*MATERIAL SHOWN*:
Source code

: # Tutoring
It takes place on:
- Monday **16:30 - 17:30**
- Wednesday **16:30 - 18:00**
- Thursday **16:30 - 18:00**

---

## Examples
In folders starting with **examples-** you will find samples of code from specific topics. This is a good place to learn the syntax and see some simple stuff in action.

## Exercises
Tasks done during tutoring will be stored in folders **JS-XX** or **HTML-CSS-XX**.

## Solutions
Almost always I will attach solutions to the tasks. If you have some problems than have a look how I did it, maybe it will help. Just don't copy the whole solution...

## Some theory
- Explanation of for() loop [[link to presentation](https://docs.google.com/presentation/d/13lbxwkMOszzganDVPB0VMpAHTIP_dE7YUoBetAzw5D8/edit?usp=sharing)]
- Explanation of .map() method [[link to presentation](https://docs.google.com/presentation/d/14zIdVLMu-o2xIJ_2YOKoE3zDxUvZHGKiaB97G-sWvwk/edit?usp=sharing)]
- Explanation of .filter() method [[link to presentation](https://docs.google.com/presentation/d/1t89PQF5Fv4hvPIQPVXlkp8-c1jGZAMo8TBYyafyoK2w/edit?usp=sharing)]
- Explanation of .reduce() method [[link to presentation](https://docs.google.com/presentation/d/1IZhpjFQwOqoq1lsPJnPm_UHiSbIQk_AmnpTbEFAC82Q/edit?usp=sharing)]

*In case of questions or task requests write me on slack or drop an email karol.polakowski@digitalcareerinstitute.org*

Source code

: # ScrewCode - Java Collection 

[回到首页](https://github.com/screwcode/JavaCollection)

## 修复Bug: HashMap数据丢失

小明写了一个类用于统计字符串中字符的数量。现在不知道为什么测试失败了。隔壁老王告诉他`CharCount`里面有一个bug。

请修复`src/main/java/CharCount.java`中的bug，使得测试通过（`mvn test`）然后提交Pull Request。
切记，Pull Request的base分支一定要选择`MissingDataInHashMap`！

*YOUR INSTRUCTIONS*: Reproduce exactly every line between the line with "- Explanation of .map()" and the last line of the records above, both included.

*YOUR SOLUTION*:
- Explanation of .map() method [[link to presentation](https://docs.google.com/presentation/d/14zIdVLMu-o2xIJ_2YOKoE3zDxUvZHGKiaB97G-sWvwk/edit?usp=sharing)]
- Explanation of .filter() method [[link to presentation](https://docs.google.com/presentation/d/1t89PQF5Fv4hvPIQPVXlkp8-c1jGZAMo8TBYyafyoK2w/edit?usp=sharing)]
- Explanation of .reduce() method [[link to presentation](https://docs.google.com/presentation/d/1IZhpjFQwOqoq1lsPJnPm_UHiSbIQk_AmnpTbEFAC82Q/edit?usp=sharing)]

*In case of questions or task requests write me on slack or drop an email karol.polakowski@digitalcareerinstitute.org*

Source code

: # ScrewCode - Java Collection 

[回到首页](https://github.com/screwcode/JavaCollection)

## 修复Bug: HashMap数据丢失

小明写了一个类用于统计字符串中字符的数量。现在不知道为什么测试失败了。隔壁老王告诉他`CharCount`里面有一个bug。

请修复`src/main/java/CharCount.java`中的bug，使得测试通过（`mvn test`）然后提交Pull Request。
切记，Pull Request的base分支一定要选择`MissingDataInHashMap`！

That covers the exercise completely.